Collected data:
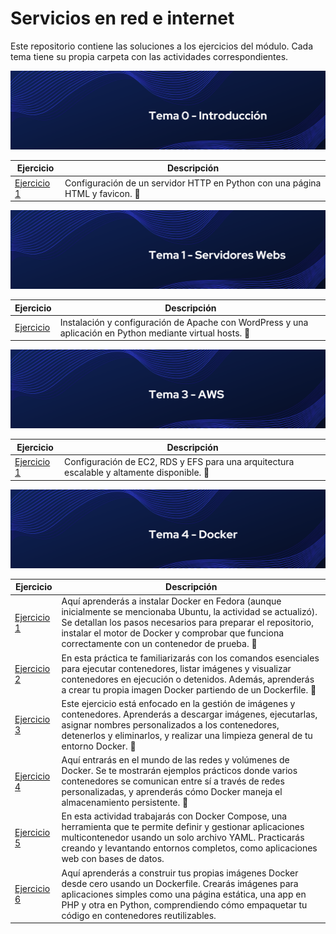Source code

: # Servicios en red e internet

Este repositorio contiene las soluciones a los ejercicios del módulo. Cada tema tiene su propia carpeta con las actividades correspondientes.

![tema0](imgs/tema0.png)

| Ejercicio | Descripción  |
|-------------|--------------|
| [Ejercicio 1](https://github.com/abelsr-2005/Servicios-en-Red-e-Internet/blob/main/Tema0/Ejercicio1/README.md) | Configuración de un servidor HTTP en Python con una página HTML y favicon. 🚀  |
</div>


![tema1](imgs/1.png)

| Ejercicio | Descripción  |
|-------------|--------------|
| [Ejercicio ](Tema1/Práctica2.MD)| Instalación y configuración de Apache con WordPress y una aplicación en Python mediante virtual hosts. 🚀 |


![tema3](imgs/3.png)

| Ejercicio | Descripción  |
|-------------|--------------|
| [Ejercicio 1](https://github.com/abelsr-2005/Servicios-en-Red-e-Internet/blob/main/AWS/README.md) | Configuración de EC2, RDS y EFS para una arquitectura escalable y altamente disponible. 🚀 |

![tema4](imgs/4.png)

| Ejercicio | Descripción  |
|-------------|--------------|
| [Ejercicio 1](Docker/Docker-Activity-1.md) | Aquí aprenderás a instalar Docker en Fedora (aunque inicialmente se mencionaba Ubuntu, la actividad se actualizó). Se detallan los pasos necesarios para preparar el repositorio, instalar el motor de Docker y comprobar que funciona correctamente con un contenedor de prueba. 🚀 |
| [Ejercicio 2](Docker/Docker-Activity-2.md) | En esta práctica te familiarizarás con los comandos esenciales para ejecutar contenedores, listar imágenes y visualizar contenedores en ejecución o detenidos. Además, aprenderás a crear tu propia imagen Docker partiendo de un Dockerfile. 🚀 |
| [Ejercicio 3](Docker/Docker-Activity-3.md) | Este ejercicio está enfocado en la gestión de imágenes y contenedores. Aprenderás a descargar imágenes, ejecutarlas, asignar nombres personalizados a los contenedores, detenerlos y eliminarlos, y realizar una limpieza general de tu entorno Docker. 🚀 |
| [Ejercicio 4](Docker/Docker-Activity-4.md) | Aquí entrarás en el mundo de las redes y volúmenes de Docker. Se te mostrarán ejemplos prácticos donde varios contenedores se comunican entre sí a través de redes personalizadas, y aprenderás cómo Docker maneja el almacenamiento persistente. 🚀 |
| [Ejercicio 5](Docker/Docker-Activity-5.md) | En esta actividad trabajarás con Docker Compose, una herramienta que te permite definir y gestionar aplicaciones multicontenedor usando un solo archivo YAML. Practicarás creando y levantando entornos completos, como aplicaciones web con bases de datos. |
| [Ejercicio 6](Docker/Docker-Activity-6.md) | Aquí aprenderás a construir tus propias imágenes Docker desde cero usando un Dockerfile. Crearás imágenes para aplicaciones simples como una página estática, una app en PHP y otra en Python, comprendiendo cómo empaquetar tu código en contenedores reutilizables. |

→ Task prompt
Within these records, how many lines include the word "Servicios"? The reply should be that number alone.

→ Completed task
3